“I believe this is still the most extraordinary country on the face of the earth,” Jeb Bush said at the beginning of Wednesday night’s debate. “And it troubles me that people are rewarded for tearing down our country … I can’t do it. I just don’t believe that this country’s days are going to be deeply — you know, going down. I think we’re on the verge of the greatest time, and I want to fix the things to let people rise up.”
Thanks to Bush’s very poor overall performance in the debate, it is likely that few will remember this part of his message. They are more likely to remember how Sen. Marco Rubio, R-Fla., deftly parried his attack.

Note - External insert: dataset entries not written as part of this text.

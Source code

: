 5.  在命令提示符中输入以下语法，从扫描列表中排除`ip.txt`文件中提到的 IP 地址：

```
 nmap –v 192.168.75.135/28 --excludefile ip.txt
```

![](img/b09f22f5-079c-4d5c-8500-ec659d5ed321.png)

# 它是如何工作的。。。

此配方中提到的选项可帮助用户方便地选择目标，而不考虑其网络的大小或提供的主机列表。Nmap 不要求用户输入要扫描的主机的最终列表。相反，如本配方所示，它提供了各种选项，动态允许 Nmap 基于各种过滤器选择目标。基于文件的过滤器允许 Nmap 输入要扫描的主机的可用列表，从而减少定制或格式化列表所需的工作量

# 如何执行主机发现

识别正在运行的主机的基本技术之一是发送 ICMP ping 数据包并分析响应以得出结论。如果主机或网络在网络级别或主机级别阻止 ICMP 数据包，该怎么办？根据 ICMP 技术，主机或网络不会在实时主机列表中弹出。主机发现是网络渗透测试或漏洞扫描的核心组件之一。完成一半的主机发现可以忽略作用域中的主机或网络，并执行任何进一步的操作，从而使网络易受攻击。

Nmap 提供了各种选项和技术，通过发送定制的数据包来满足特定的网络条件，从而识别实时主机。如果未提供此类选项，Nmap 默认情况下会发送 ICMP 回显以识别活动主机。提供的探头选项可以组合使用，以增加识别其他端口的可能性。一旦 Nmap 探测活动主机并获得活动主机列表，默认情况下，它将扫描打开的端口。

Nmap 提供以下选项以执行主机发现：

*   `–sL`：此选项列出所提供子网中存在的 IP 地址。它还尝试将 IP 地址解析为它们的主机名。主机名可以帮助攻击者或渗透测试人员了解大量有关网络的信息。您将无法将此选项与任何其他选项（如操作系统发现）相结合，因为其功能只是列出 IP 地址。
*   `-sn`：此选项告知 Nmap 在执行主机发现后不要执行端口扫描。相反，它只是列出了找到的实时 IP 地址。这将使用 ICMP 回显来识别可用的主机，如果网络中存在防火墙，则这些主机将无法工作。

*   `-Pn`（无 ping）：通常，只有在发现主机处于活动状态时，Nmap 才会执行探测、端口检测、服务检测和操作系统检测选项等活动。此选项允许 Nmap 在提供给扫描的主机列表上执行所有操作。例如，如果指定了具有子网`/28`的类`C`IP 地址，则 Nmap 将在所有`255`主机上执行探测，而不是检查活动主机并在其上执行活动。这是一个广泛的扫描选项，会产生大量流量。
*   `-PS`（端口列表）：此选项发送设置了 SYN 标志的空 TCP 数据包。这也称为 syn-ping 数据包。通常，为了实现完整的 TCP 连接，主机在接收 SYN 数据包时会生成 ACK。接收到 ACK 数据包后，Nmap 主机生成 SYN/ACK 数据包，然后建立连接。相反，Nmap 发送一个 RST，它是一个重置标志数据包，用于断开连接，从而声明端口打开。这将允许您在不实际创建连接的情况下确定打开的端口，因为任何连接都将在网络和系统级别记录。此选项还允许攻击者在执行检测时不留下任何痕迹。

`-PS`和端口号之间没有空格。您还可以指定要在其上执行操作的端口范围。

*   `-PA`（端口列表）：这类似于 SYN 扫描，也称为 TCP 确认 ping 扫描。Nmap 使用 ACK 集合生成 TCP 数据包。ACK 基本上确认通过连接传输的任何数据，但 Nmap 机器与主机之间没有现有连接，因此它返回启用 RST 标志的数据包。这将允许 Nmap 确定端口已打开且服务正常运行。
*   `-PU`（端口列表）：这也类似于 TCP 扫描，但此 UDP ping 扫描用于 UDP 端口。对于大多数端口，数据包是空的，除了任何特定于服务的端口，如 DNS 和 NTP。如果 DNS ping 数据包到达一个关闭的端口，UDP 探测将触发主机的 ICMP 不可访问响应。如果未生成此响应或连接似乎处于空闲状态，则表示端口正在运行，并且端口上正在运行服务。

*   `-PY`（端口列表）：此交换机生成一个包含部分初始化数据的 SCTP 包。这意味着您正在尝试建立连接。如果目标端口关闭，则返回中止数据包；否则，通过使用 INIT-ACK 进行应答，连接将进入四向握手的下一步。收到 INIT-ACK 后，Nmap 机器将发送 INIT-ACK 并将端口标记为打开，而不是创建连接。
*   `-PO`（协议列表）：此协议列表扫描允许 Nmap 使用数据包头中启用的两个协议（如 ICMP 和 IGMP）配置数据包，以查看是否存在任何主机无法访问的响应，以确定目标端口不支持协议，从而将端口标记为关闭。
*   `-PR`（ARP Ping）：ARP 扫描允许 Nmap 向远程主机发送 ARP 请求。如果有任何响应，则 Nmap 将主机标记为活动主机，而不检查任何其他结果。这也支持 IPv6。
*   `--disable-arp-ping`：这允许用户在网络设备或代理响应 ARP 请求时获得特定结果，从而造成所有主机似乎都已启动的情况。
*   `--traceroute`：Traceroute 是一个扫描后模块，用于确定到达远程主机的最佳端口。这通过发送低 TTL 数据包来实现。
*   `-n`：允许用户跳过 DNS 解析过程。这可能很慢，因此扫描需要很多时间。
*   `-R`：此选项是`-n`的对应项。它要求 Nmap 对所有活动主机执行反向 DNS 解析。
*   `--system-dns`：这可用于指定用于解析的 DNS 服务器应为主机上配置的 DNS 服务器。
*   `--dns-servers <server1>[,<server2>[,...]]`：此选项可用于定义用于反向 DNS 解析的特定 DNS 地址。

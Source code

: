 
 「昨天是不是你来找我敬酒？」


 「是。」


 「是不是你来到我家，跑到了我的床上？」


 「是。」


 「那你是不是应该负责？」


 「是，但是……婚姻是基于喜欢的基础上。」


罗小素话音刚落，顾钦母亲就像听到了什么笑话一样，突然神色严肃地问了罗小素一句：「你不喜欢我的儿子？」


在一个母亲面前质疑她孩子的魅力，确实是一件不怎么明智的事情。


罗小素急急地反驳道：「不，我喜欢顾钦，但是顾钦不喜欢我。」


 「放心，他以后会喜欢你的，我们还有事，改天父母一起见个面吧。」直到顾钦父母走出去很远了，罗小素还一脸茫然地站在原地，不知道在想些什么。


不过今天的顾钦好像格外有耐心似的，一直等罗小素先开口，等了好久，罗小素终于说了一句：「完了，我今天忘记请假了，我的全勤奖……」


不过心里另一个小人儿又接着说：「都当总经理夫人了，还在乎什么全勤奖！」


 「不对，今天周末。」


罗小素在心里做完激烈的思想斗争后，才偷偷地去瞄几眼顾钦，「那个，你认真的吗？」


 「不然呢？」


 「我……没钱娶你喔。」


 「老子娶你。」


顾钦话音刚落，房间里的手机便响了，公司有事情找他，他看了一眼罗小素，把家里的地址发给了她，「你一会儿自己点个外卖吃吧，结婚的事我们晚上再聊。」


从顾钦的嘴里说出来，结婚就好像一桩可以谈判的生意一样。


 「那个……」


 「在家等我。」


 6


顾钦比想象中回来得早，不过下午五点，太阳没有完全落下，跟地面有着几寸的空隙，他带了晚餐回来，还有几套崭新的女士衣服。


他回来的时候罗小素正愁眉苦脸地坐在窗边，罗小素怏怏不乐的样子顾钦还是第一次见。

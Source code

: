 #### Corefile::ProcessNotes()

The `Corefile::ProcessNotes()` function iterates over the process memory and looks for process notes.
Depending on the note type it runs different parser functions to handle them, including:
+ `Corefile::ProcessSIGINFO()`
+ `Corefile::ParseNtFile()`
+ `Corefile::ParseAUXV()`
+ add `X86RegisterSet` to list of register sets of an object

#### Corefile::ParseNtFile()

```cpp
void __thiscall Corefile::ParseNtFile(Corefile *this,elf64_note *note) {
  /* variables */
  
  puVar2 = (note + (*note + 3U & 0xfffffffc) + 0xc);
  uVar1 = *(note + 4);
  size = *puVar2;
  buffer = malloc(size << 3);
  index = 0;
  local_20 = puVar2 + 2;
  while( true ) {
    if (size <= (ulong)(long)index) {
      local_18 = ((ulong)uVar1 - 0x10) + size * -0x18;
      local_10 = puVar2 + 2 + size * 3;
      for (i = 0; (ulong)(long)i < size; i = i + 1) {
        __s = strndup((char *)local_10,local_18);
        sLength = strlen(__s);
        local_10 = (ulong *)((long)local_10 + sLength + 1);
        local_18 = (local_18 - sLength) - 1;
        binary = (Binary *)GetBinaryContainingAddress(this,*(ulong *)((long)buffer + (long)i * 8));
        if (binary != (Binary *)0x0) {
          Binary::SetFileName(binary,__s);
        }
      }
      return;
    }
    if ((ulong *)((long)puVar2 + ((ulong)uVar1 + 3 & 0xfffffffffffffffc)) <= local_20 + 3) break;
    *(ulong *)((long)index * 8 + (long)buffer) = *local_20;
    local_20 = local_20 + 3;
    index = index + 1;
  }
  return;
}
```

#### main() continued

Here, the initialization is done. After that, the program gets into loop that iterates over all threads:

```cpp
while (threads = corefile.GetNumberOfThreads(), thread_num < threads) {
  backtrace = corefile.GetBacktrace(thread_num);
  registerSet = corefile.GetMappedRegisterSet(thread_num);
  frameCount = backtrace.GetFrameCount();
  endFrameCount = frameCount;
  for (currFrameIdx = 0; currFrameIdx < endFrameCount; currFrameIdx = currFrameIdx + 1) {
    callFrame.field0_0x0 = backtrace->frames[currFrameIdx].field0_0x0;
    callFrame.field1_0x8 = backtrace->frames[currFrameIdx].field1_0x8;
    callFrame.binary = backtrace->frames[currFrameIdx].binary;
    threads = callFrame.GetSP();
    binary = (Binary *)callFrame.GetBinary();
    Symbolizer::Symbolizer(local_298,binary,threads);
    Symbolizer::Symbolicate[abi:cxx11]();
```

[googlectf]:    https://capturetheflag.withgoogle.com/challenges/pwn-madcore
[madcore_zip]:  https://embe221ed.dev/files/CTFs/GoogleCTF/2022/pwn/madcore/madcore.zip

But either way, Bush was still right about this particular theme. And the Republican nominee — whether it is Bush, Rubio, or even Donald Trump — must be right about it, too.
It’s not just that Republicans need a nominee with a positive and optimistic vision of America. It’s also that all Americans need a president who has such a vision. This was one great service Ronald Reagan rendered his country when he took the presidency, overcoming the malaise, cynicism and economic turmoil of the era.
To be sure, Reagan did not hesitate to point out the problems America faced in the Carter era — nor can any concerned citizen in his own time. But with every word Reagan spoke, it was equally clear that he believed America was fundamentally good and could, by virtue of its goodness, overcome whatever problems beset it. He did not try to turn the top one percent or new immigrants into scapegoats for all of America’s problems.
If voters seem especially dissatisfied and cynical about politicians today, perhaps it is partly because so many of them talk about this country constantly as if it were the Titanic. Many politicians whip up and build up support by portraying their country as a veritable dystopia, beset with hopeless and intractable problems. Things just ain’t what they used to be — oh, woe is us.
The entire Democratic field does this with its tired and fallacious discussion of income inequality, and its frenzied and millennarian rhetoric over the (very much unknown) future effects of climate change.
And Republicans often employ their own brand of this dour “hell-in-a-handbasket” theory of America. Some find scapegoats instead of weighing serious solutions; others wring their hands over the popularity of “free stuff” instead of talking about how economic freedom can help the poor improve their lot. This is the wrong approach. It could not be further from what Reagan gave the American people.
The voters are not idiots. They recognize the recent economic stagnation and the disappointments of the Obama era, but they also see from experience that living standards are rising (the public seems to recognize this even if one oft-cited statistic does not). They are at least vaguely aware that crime has fallen to historic lows. They experience both in their homes and in the workplace the rapid technological development that is making greater productivity and more leisure possible than ever in times past.
And they believe that America is an honorable country whose society is open and honest. Despite recent bad experiences, they generally believe that America’s intentions on the world stage, when it pursues its interests, are noble and not selfish or destructive.
Whomever Republicans nominate, he or she should be someone who appeals to the public’s best hopes, not its worst fears; to its confidence rather than its doubts. That’s what Reagan did.